Property developers who target young, nuclear families don’t know what they are missing. Senior living is a $25-billion industry globally and the US alone has over 2,000 housing projects catering to this community. Now, there’s a boom in this sector in India as well, albeit on a much smaller scale — according to some reports, there are already over 30 projects in the country exclusively for older people, with an equal number in the pipeline. Most of these projects are located outside smaller towns, in locales carefully selected for their salubrious climate and pollution-free surroundings away from the hustle and bustle of big cities. But there’s a flip side to so much peace and quiet — getting out can be a problem, finding help isn’t easy and seclusion can all too easily segue into loneliness and separation.
Some developers are now working to keep the golden oldies in the mainstream. Coimbatore-based Serene Retirement Communities has completed four senior living projects in Coimbatore and Puducherry. Now, it is focusing on the integrated senior housing model, where retirement homes are part of a larger township. “Awareness and interest in such homes is really going up,” says PB Anand, CEO, Serene Retirement Communities. In 2012, the company launched its first integrated senior living project, Serene Adinath, with Chennai-based developer Adinath Foundation. While the property will be operational by July 2014, all 240 retirement homes of the total 600 have been sold.
The second project in Chennai is what Anand calls the only “hybrid model” in his portfolio, where seniors live among other residents, with some apartments earmarked for them on each floor, rather than in separate buildings in the same complex. Serene Pushkar has 130 units within the 500-house complex, and Anand says 60% have already been sold.

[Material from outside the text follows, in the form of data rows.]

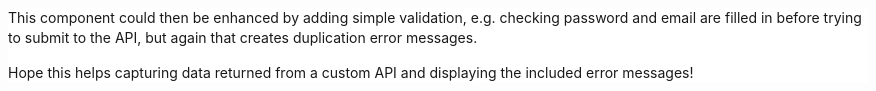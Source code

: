 This component could then be enhanced by adding simple validation, e.g. checking password and email are filled in before trying to submit to the API, but again that creates duplication error messages.

Hope this helps capturing data returned from a custom API and displaying the included error messages!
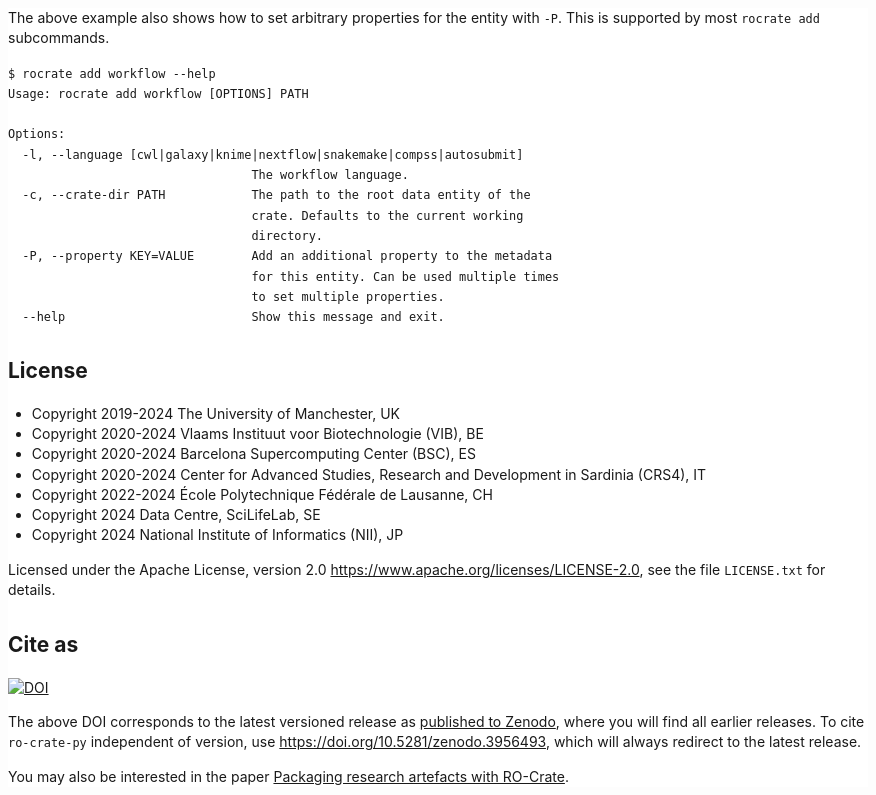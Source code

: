 The above example also shows how to set arbitrary properties for the entity with `-P`. This is supported by most `rocrate add` subcommands.

```console
$ rocrate add workflow --help
Usage: rocrate add workflow [OPTIONS] PATH

Options:
  -l, --language [cwl|galaxy|knime|nextflow|snakemake|compss|autosubmit]
                                  The workflow language.
  -c, --crate-dir PATH            The path to the root data entity of the
                                  crate. Defaults to the current working
                                  directory.
  -P, --property KEY=VALUE        Add an additional property to the metadata
                                  for this entity. Can be used multiple times
                                  to set multiple properties.
  --help                          Show this message and exit.
```

## License

* Copyright 2019-2024 The University of Manchester, UK
* Copyright 2020-2024 Vlaams Instituut voor Biotechnologie (VIB), BE
* Copyright 2020-2024 Barcelona Supercomputing Center (BSC), ES
* Copyright 2020-2024 Center for Advanced Studies, Research and Development in Sardinia (CRS4), IT
* Copyright 2022-2024 École Polytechnique Fédérale de Lausanne, CH
* Copyright 2024 Data Centre, SciLifeLab, SE
* Copyright 2024 National Institute of Informatics (NII), JP

Licensed under the
Apache License, version 2.0 <https://www.apache.org/licenses/LICENSE-2.0>,
see the file `LICENSE.txt` for details.

## Cite as

[![DOI](https://zenodo.org/badge/216605684.svg)](https://zenodo.org/badge/latestdoi/216605684)

The above DOI corresponds to the latest versioned release as [published to Zenodo](https://zenodo.org/record/3956493), where you will find all earlier releases.
To cite `ro-crate-py` independent of version, use <https://doi.org/10.5281/zenodo.3956493>, which will always redirect to the latest release.

You may also be interested in the paper [Packaging research artefacts with RO-Crate](https://doi.org/10.3233/DS-210053).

For its Bengaluru project, Serene has tied up with a local builder, Ozone, to make 314 retirement homes in the first phase as part of the builder’s upcoming 150-acre township at Hebbal. All flats have been sold, and Serene is in talks to build another 200 in the township. Similarly, it has signed up to build 250 apartments within MAK Projects’s new Banyan Tree Retreat in Hyderabad. The project, launched in December 2013, has seen 30% of the apartments sold already. “We created awareness that this is a lifestyle option, not about living in retirement homes,” says Anand.
Others are launching similar, integrated living projects. The just-launched Rs 350-crore Melia First Citizen at Gurgaon is a case in point. Of the 950 apartments on offer in 14 towers, 156 flats in two towers will be dedicated to senior living, complete with facilities such as an ambulance service, emergency call buttons, rest benches and wheelchair-accessible toilets. Access will be open to the club and other facilities in the main township. There is even a tie-up with private schools nearby for teaching opportunities for these older residents. “This is an attempt to break away from senior citizen residential projects that create a sense of isolation among their residents from mainstream living,” says Arun Gupta, CEO, Age Ventures India (AVI). “The world over, isolation is being criticised.”
A private trust set up in 2008, AVI partners with real estate developers on creating such spaces within their upcoming communities. It works on a knowledge-sharing agreement with Helpage India and the Methodist Housing Association (MHA) of the UK, which is involved in care giving and housing support for the elderly. Designs for the projects are approved by the MHA in conformance with UK standards of safety and user-friendliness for senior citizens.
The Gurgaon project is with Group Silverglades, a boutique real estate developer in Delhi NCR. AVI is also partnering with ARG Group in Jaipur and Brigade Group in Bengaluru on similar communities within their township projects. “India’s challenge is social, not lifestyle,” says Gupta.
Apart from loneliness, the elderly face other issues such as limited availability of domestic help, who come at exorbitant costs, and the fact that urban infrastructure doesn’t support senior citizens’ transportation needs. Moreover, disabled-friendly systems are hardly developed in Indian society, even in the major cities. “At 60+ years of age, the supply of resources begins to dwindle like a hockey stick curve or it’s mismatched to their needs,” he adds.
With prices starting at Rs 60-85 lakh for a 1BHK at current prices, not surprisingly, these separate-yet-together projects aren’t for everyone. The concept has received more interest from NRIs whose children are settled overseas and who wish to return to India to live out their final years, says Anubhav Jain, director, Group Silverglades. It’s aimed also at wealthy individuals currently living alone in independent houses. Clearly, there’s a golden opportunity in catering to the silver-haired.